According to Occam’s Razor, the starting point is to simply assume a spurious correlation. Otherwise, we end up with science looking like this.
evanjones provides additional evidence that atmospheric CO2 is not the driver of the climate — much less the very tiny fraction that is anthropogenic CO2.
Contrary to the IPCC, it has consistently been my oft-stated position here that the climate sensitivity to anthropogenic CO2 is well below one, and probably less than 0.5. It would not surprise me at all if the sensitivity number was essentially zero, considering all the known and possibly unknown climate feedbacks that may be countering the radiative effect of CO2.
We will see who is right, Dr Spencer, or the IPCC. I’m betting on Dr Spencer.

maz2
May 7, 2010 3:03 pm

Al Gore’s Weather (AGW) : ” it’s incredibly green, it’s amazing.”
This is too sensitive for Moi!
How can this be? Mah modellers failed.
“The pastoralists have just come out of eight years of drought and they’ve been hit with the best water in the area since 2000,” Mr Backway told The Times. “I haven’t seen so many grins on people’s faces in a long time. Driving up to the area … it’s incredibly green, it’s amazing.”
…-
“Sailing regatta to be held in the Australian desert”
” A “bone dry” salt lake surrounded by deserts in the middle of the Australian Outback is the last place you would expect to find a sailing regatta.
However a group of Outback sailing aficionados are planning to do just that when they hold the first regatta in the area around Lake Eyre, Australia’s largest – and driest – salt lake, since 1976.
Record rainfall and flooding in Queensland earlier this year has sent water streaming through many of Australia’s inland river systems, including Coopers Creek, which flows through two states into the Lake Eyre basin. ”
http://www.timesonline.co.uk/tol/news/world/article7119232.ece

ShrNfr
May 7, 2010 3:03 pm

Its dead Jim. As for evamjones, your measurements are constrained by the orbit of the satellite. In any case, the areas near the poles have a high albedo due to snow cover or ice cover most of the time. Clouds over Antarctica warm it since the clouds have a lower albedo than the snow cover does.

RockyRoad
May 7, 2010 3:09 pm

: One could say riding a motorcycle is also an example of this “unstable equilibrium” of which you speak; it is analagous to balancing a rake on your hand.

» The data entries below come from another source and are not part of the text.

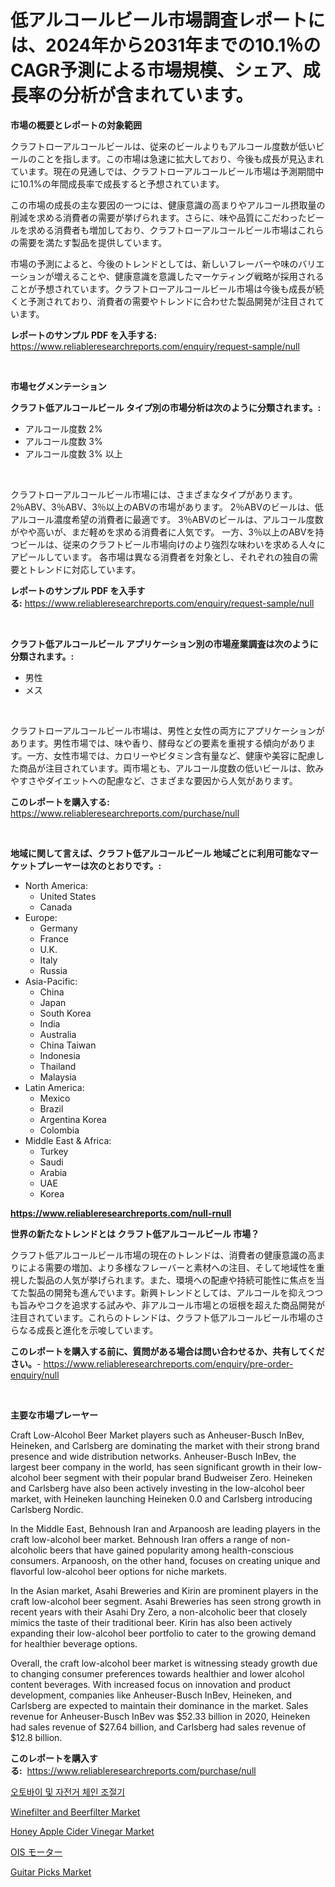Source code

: <p><h1>低アルコールビール市場調査レポートには、2024年から2031年までの10.1％のCAGR予測による市場規模、シェア、成長率の分析が含まれています。</h1></p><p><strong>市場の概要とレポートの対象範囲</strong></p>
<p><p>クラフトローアルコールビールは、従来のビールよりもアルコール度数が低いビールのことを指します。この市場は急速に拡大しており、今後も成長が見込まれています。現在の見通しでは、クラフトローアルコールビール市場は予測期間中に10.1%の年間成長率で成長すると予想されています。</p><p>この市場の成長の主な要因の一つには、健康意識の高まりやアルコール摂取量の削減を求める消費者の需要が挙げられます。さらに、味や品質にこだわったビールを求める消費者も増加しており、クラフトローアルコールビール市場はこれらの需要を満たす製品を提供しています。</p><p>市場の予測によると、今後のトレンドとしては、新しいフレーバーや味のバリエーションが増えることや、健康意識を意識したマーケティング戦略が採用されることが予想されています。クラフトローアルコールビール市場は今後も成長が続くと予測されており、消費者の需要やトレンドに合わせた製品開発が注目されています。</p></p>
<p><strong>レポートのサンプル PDF を入手する:</strong> <a href="https://www.reliableresearchreports.com/enquiry/request-sample/null">https://www.reliableresearchreports.com/enquiry/request-sample/null</a></p>
<p>&nbsp;</p>
<p><strong>市場セグメンテーション</strong></p>
<p><strong>クラフト低アルコールビール タイプ別の市場分析は次のように分類されます。:</strong></p>
<p><ul><li>アルコール度数 2%</li><li>アルコール度数 3%</li><li>アルコール度数 3% 以上</li></ul></p>
<p>&nbsp;</p>
<p><p>クラフトローアルコールビール市場には、さまざまなタイプがあります。 2％ABV、3％ABV、3％以上のABVの市場があります。 2％ABVのビールは、低アルコール濃度希望の消費者に最適です。 3％ABVのビールは、アルコール度数がやや高いが、まだ軽めを求める消費者に人気です。 一方、3％以上のABVを持つビールは、従来のクラフトビール市場向けのより強烈な味わいを求める人々にアピールしています。 各市場は異なる消費者を対象とし、それぞれの独自の需要とトレンドに対応しています。</p></p>
<p><strong>レポートのサンプル PDF を入手する:</strong>&nbsp;<a href="https://www.reliableresearchreports.com/enquiry/request-sample/null">https://www.reliableresearchreports.com/enquiry/request-sample/null</a></p>
<p>&nbsp;</p>
<p><strong> クラフト低アルコールビール アプリケーション別の市場産業調査は次のように分類されます。:</strong></p>
<p><ul><li>男性</li><li>メス</li></ul></p>
<p>&nbsp;</p>
<p><p>クラフトローアルコールビール市場は、男性と女性の両方にアプリケーションがあります。男性市場では、味や香り、酵母などの要素を重視する傾向があります。一方、女性市場では、カロリーやビタミン含有量など、健康や美容に配慮した商品が注目されています。両市場とも、アルコール度数の低いビールは、飲みやすさやダイエットへの配慮など、さまざまな要因から人気があります。</p></p>
<p><strong>このレポートを購入する:</strong>&nbsp; <a href="https://www.reliableresearchreports.com/purchase/null">https://www.reliableresearchreports.com/purchase/null</a></p>
<p>&nbsp;</p>
<p><strong>地域に関して言えば、クラフト低アルコールビール 地域ごとに利用可能なマーケットプレーヤーは次のとおりです。:</strong></p>
<p><ul>
    <li>
        North America:
        <ul>
            <li>United States</li>
            <li>Canada</li>
        </ul>
    </li>
    <li>
        Europe:
        <ul>
            <li>Germany</li>
            <li>France</li>
            <li>U.K.</li>
            <li>Italy</li>
            <li>Russia</li>
        </ul>
    </li>
    <li>
        Asia-Pacific:
        <ul>
            <li>China</li>
            <li>Japan</li>
            <li>South Korea</li>
            <li>India</li>
            <li>Australia</li>
            <li>China Taiwan</li>
            <li>Indonesia</li>
            <li>Thailand</li>
            <li>Malaysia</li>
        </ul>
    </li>
    <li>
        Latin America:
        <ul>
            <li>Mexico</li>
            <li>Brazil</li>
            <li>Argentina Korea</li>
            <li>Colombia</li>
        </ul>
    </li>
    <li>
        Middle East & Africa:
        <ul>
            <li>Turkey</li>
            <li>Saudi</li>
            <li>Arabia</li>
            <li>UAE</li>
            <li>Korea</li>
        </ul>
    </li>
    </ul></p>
<p><strong><a href="https://www.reliableresearchreports.com/null-rnull">https://www.reliableresearchreports.com/null-rnull</a></strong>&nbsp;</p>
<p><strong>世界の新たなトレンドとは クラフト低アルコールビール 市場？</strong></p>
<p><p>クラフト低アルコールビール市場の現在のトレンドは、消費者の健康意識の高まりによる需要の増加、より多様なフレーバーと素材への注目、そして地域性を重視した製品の人気が挙げられます。また、環境への配慮や持続可能性に焦点を当てた製品の開発も進んでいます。新興トレンドとしては、アルコールを抑えつつも旨みやコクを追求する試みや、非アルコール市場との垣根を超えた商品開発が注目されています。これらのトレンドは、クラフト低アルコールビール市場のさらなる成長と進化を示唆しています。</p></p>
<p><strong>このレポートを購入する前に、質問がある場合は問い合わせるか、共有してください。</strong>- <a href="https://www.reliableresearchreports.com/enquiry/pre-order-enquiry/null">https://www.reliableresearchreports.com/enquiry/pre-order-enquiry/null</a></p>
<p>&nbsp;</p>
<p><strong>主要な市場プレーヤー</strong></p>
<p><p>Craft Low-Alcohol Beer Market players such as Anheuser-Busch InBev, Heineken, and Carlsberg are dominating the market with their strong brand presence and wide distribution networks. Anheuser-Busch InBev, the largest beer company in the world, has seen significant growth in their low-alcohol beer segment with their popular brand Budweiser Zero. Heineken and Carlsberg have also been actively investing in the low-alcohol beer market, with Heineken launching Heineken 0.0 and Carlsberg introducing Carlsberg Nordic.</p><p>In the Middle East, Behnoush Iran and Arpanoosh are leading players in the craft low-alcohol beer market. Behnoush Iran offers a range of non-alcoholic beers that have gained popularity among health-conscious consumers. Arpanoosh, on the other hand, focuses on creating unique and flavorful low-alcohol beer options for niche markets.</p><p>In the Asian market, Asahi Breweries and Kirin are prominent players in the craft low-alcohol beer segment. Asahi Breweries has seen strong growth in recent years with their Asahi Dry Zero, a non-alcoholic beer that closely mimics the taste of their traditional beer. Kirin has also been actively expanding their low-alcohol beer portfolio to cater to the growing demand for healthier beverage options.</p><p>Overall, the craft low-alcohol beer market is witnessing steady growth due to changing consumer preferences towards healthier and lower alcohol content beverages. With increased focus on innovation and product development, companies like Anheuser-Busch InBev, Heineken, and Carlsberg are expected to maintain their dominance in the market. Sales revenue for Anheuser-Busch InBev was $52.33 billion in 2020, Heineken had sales revenue of $27.64 billion, and Carlsberg had sales revenue of $12.8 billion.</p></p>
<p><strong>このレポートを購入する:</strong>&nbsp;&nbsp;<a href="https://www.reliableresearchreports.com/purchase/null">https://www.reliableresearchreports.com/purchase/null</a></p>
<p><p><a href="https://github.com/tasfiyaj85/Market-Research-Report-List-1/blob/main/3039945108589.md">오토바이 및 자전거 체인 조절기</a></p><p><a href="https://github.com/KeeganBarrows2023/Market-Research-Report-List-1/blob/main/winefilter-and-beerfilter-market.md">Winefilter and Beerfilter Market</a></p><p><a href="https://issuu.com/reportprime-2/docs/honey-apple-cider-vinegar-market-size-2030.pptx">Honey Apple Cider Vinegar Market</a></p><p><a href="https://github.com/AbigaleHuel/Market-Research-Report-List-1/blob/main/3675601122855.md">OIS モーター</a></p><p><a href="https://github.com/joannagoyvaerts/Market-Research-Report-List-3/blob/main/guitar-picks-market.md">Guitar Picks Market</a></p></p>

I used to do a fair amount of motorcycle riding and was able to keep it enjoyably balanced until the gas gave out (the rake, not so much). However, tell me who or what has put earth’s climate on my motorcycle, or in a vertical position balanced on my hand? I realize this may be stretching it, but the analogy is appropriate. And maybe it is just a matter of semantics, but I don’t see how climate can be hoisted up this “unstable equilibrium” flagpole of yours. Can you supply a more conprehensive explanation?
But say climate was somehow elevated to a significantly higher energy state, from which it fell sometime in the future. Can you offer what constitutes this higher energy state? And should it somehow fall to a lower state, earth won’t warm up–it will cool off and the weather will settle down; the energy driving the climate will have been reduced. The ultimate end is an inhospitable, frozen earth (at least until the sun engulfs us, but that’s a long, long ways off).
But please, enlighten me if I’m wrong.

geo
May 7, 2010 3:14 pm

I agree with whoever said 7 years isn’t enough to be conclusive, even if it is almost twice as much as PIOMAS tries to use for ice volume, and AGWers seem to find it strangely compelling.
But if you read Roy’s latest book, it’s clear as he says that he’s not trying to *end* the AGW debate in scientific circles –he’s trying to get an open-minded debate *started* in those circles.

Al Gore's Holy Hologram
May 7, 2010 3:15 pm

I doubt the 0.6C rise is even accurate considering the way measurements have been taken and changed over more than a century and how urban dimming effects were higher in the past than present. More like a 0.25C rise.